• [Exercise brief]
Lines from the material below that hold the string "removed" are what is needed; copy each of them.

(Information provided Opens)

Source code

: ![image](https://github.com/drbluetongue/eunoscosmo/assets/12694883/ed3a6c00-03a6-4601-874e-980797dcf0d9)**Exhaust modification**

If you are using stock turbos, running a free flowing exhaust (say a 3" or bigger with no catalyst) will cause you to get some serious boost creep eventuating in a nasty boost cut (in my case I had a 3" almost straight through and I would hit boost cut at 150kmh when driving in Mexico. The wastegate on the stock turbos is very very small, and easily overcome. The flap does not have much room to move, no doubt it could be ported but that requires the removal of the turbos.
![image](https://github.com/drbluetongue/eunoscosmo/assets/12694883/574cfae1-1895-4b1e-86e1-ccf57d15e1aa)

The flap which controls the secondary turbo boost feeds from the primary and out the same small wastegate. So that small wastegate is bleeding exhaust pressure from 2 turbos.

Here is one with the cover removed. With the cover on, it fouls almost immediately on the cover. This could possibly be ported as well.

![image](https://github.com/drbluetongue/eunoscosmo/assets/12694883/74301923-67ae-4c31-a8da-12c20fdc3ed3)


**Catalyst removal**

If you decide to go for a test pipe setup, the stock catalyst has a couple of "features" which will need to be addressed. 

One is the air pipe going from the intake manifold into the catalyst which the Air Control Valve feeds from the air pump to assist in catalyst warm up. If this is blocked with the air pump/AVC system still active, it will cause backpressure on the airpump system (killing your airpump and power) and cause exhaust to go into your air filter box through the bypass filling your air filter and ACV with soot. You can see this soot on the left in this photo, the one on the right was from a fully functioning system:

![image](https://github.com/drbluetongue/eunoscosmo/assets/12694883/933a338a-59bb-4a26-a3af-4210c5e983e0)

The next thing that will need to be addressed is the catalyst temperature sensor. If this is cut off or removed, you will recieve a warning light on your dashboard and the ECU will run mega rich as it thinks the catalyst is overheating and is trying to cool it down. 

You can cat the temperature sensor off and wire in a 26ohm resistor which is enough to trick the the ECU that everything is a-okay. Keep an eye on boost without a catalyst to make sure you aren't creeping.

(Information provided Closes)

• [Reply]
Here is one with the cover removed. With the cover on, it fouls almost immediately on the cover. This could possibly be ported as well.
The next thing that will need to be addressed is the catalyst temperature sensor. If this is cut off or removed, you will recieve a warning light on your dashboard and the ECU will run mega rich as it thinks the catalyst is overheating and is trying to cool it down. 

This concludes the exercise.